An unprotected server exposed almost 2.7 million call recordings for six years
- Of the 2.7 million exposed call recordings, almost 57,000 call recordings have filenames containing the telephone numbers of those who called the helpline.
- Researchers noted that the unprotected server available at nas.applion.se might have been impacted by almost 23 vulnerabilities with CVEs assigned between 2013 and 2018.
A storage server containing real-time call recordings made to the 1177 Swedish Healthcare Guide helpline for health care information was found publicly available without any password protection.

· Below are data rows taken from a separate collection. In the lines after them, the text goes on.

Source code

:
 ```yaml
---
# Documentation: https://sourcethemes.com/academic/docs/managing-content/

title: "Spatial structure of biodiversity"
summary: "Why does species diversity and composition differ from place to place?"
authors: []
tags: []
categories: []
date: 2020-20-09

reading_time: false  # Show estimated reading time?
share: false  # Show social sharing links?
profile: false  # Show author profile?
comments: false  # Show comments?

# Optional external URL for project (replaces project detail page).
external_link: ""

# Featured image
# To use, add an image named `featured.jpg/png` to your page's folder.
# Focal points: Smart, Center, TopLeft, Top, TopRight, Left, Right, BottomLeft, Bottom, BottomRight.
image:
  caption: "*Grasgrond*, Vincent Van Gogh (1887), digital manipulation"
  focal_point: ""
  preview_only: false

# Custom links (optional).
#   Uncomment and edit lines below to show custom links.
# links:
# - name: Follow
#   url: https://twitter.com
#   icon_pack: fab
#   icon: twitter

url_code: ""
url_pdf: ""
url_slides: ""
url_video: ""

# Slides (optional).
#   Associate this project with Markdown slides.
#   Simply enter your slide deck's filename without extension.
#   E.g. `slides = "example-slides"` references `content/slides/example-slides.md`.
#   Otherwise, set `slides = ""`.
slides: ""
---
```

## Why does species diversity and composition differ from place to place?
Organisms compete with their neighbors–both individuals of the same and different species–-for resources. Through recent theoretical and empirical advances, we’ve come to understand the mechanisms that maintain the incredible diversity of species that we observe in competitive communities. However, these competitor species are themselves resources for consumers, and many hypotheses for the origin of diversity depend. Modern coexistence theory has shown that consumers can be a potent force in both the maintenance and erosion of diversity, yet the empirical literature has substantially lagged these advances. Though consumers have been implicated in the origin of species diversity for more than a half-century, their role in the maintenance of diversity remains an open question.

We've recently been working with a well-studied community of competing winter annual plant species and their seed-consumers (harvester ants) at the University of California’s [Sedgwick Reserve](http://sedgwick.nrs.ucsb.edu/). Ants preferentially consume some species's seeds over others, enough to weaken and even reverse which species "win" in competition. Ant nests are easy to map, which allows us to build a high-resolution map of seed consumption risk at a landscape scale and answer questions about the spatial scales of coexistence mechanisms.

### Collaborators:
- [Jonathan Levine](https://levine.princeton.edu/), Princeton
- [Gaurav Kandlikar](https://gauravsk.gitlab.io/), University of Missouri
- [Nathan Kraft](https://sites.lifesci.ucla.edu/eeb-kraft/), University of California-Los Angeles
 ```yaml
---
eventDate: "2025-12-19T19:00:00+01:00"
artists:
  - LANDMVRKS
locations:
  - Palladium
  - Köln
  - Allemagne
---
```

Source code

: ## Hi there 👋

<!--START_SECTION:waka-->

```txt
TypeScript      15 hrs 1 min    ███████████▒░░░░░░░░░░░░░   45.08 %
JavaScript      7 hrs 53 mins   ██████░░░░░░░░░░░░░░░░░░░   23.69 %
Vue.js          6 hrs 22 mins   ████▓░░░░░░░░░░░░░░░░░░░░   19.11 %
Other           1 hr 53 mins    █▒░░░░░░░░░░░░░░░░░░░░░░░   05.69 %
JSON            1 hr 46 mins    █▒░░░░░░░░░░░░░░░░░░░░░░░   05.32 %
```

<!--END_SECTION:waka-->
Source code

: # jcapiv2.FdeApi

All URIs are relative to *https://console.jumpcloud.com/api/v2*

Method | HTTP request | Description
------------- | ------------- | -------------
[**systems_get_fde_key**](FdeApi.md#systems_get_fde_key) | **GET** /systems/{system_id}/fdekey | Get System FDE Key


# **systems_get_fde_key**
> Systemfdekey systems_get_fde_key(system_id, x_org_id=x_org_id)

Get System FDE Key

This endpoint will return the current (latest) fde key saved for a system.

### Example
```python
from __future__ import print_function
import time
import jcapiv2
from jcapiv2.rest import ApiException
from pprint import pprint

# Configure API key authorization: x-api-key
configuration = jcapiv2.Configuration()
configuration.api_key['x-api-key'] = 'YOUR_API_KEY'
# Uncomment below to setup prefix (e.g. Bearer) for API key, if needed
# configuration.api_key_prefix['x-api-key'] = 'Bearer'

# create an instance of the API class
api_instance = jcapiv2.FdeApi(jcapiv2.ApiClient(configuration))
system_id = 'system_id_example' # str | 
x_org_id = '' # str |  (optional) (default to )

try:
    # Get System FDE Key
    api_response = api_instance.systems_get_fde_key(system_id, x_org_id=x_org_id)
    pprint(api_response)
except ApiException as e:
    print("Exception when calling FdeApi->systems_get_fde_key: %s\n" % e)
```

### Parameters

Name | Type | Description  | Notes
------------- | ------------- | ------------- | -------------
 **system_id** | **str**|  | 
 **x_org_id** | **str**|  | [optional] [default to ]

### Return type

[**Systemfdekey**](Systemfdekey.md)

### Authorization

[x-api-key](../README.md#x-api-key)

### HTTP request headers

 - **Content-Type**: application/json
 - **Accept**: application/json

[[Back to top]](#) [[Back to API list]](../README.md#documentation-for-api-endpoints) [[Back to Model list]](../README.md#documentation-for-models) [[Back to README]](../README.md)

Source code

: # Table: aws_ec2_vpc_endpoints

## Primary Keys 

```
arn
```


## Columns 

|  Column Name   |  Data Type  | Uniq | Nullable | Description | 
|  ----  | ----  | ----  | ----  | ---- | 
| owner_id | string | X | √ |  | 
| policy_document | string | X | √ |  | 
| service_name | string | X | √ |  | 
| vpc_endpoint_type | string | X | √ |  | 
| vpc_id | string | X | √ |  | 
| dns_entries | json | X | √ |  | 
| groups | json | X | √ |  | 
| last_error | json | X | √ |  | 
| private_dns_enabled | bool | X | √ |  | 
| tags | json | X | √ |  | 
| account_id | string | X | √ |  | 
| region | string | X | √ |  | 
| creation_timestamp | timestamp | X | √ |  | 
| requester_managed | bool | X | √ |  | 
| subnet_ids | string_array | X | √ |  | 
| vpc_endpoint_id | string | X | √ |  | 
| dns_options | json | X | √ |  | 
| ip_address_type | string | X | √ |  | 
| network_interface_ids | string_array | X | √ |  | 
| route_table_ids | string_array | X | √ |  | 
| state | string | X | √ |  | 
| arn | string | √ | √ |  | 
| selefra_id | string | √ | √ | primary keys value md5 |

The unprotected server which was left open without a password, exposed almost 2.7 million health-related call recordings that dated back to 2013.
23 vulnerabilities in the server
Lars Dobos in a blog noted that a Shodan search query revealed that the unprotected Apache HTTP Server 2.4.7 available at nas[.]applion.se might have been impacted by almost 23 vulnerabilities with CVEs assigned between 2013 and 2018. Therefore, even if the server wouldn't have been left publicly available, it would have been breached at some point in time.
What information was exposed?
Computer Sweden, who detected the open web server, listened to some of the call recordings to learn the extent of the leak and the damage to the public.
- The call recordings included sensitive information about diseases and other ailments of callers.
- Callers’ symptoms and the medications taken for previous treatments.
- Children’s symptoms and social security numbers.
Dobis noted that of the 2.7 million exposed call recordings, almost 57,000 call recordings have filenames containing the telephone numbers of those who called the 1177 Swedish Healthcare helpline.
“The fact that the calls are recorded is in itself permitted, it may be necessary for the patient's safety, or to be able to prove abuse, but the saved audio files should be treated with confidentiality according to the patient data law. It is also clearly the question of information that is considered as sensitive personal data according to GDPR,” the report read.
Unprotected storage server used by Medicall
The unprotected server which exposed 2.7 million call recordings was used by Medicall which is based in Hua Hin, Thailand. The call recordings that have been exposed includes calls made to Medicall which is a subcontractor to Medhelp, who receives patient calls via the 1177 Care Guide Helpline.
“We have checked this out with our IT, and what you say is completely impossible,” said Davide Nyblom, CEO at Medicall.
“This is catastrophic, it's sensitive data. We had no idea that it was like this. We will, of course, review our systems and check out what may have happened,” said Tommy Ekström, CEO of Voice Integrate Nordic.